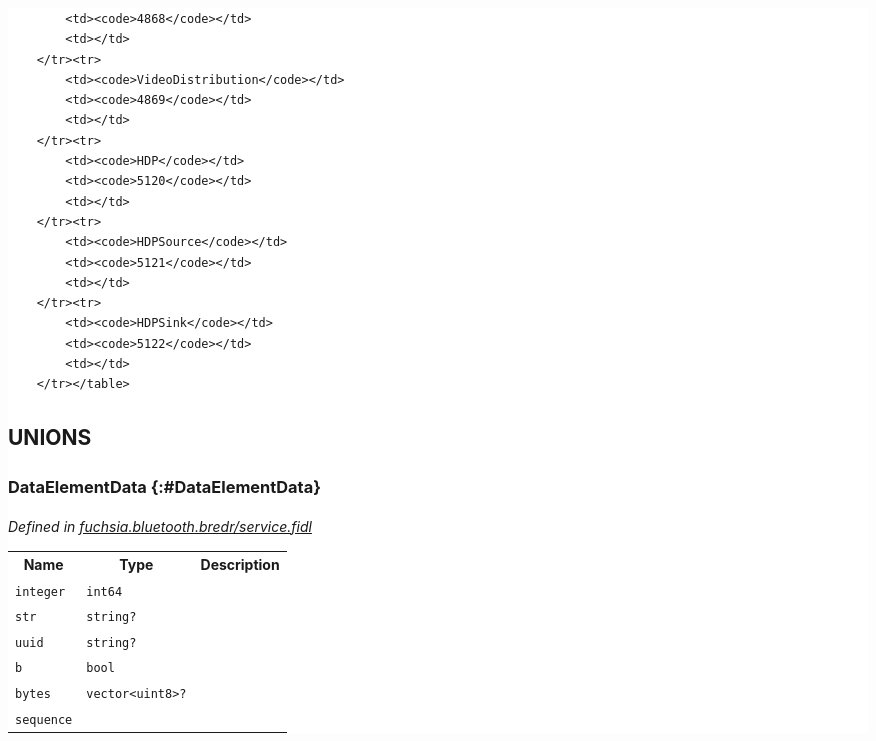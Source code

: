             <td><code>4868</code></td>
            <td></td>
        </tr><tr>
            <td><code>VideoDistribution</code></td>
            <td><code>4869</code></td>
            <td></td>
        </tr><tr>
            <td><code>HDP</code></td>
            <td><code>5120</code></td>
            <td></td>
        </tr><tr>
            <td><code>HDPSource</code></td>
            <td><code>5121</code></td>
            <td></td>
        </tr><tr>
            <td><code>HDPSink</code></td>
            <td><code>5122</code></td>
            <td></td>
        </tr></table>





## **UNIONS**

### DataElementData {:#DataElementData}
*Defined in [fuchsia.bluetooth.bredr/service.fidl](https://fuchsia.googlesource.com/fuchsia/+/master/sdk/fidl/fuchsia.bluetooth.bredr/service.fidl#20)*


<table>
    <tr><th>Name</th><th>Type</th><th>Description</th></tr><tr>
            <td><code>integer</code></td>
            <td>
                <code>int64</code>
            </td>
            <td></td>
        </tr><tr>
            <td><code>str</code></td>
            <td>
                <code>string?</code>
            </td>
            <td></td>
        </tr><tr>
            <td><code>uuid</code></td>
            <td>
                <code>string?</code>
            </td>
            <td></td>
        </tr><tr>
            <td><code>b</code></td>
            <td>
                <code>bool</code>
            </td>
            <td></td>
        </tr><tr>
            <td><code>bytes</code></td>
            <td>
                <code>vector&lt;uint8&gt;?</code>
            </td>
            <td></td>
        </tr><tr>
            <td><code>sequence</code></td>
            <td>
--
Aim of the exercise ▸
Everything from the line containing "<code>bool</code>" through the last line above should be copied exactly, please, with nothing added.

Output of the exercise ▸
                <code>bool</code>
            </td>
            <td></td>
        </tr><tr>
            <td><code>bytes</code></td>
            <td>
                <code>vector&lt;uint8&gt;?</code>
            </td>
            <td></td>
        </tr><tr>
            <td><code>sequence</code></td>
            <td>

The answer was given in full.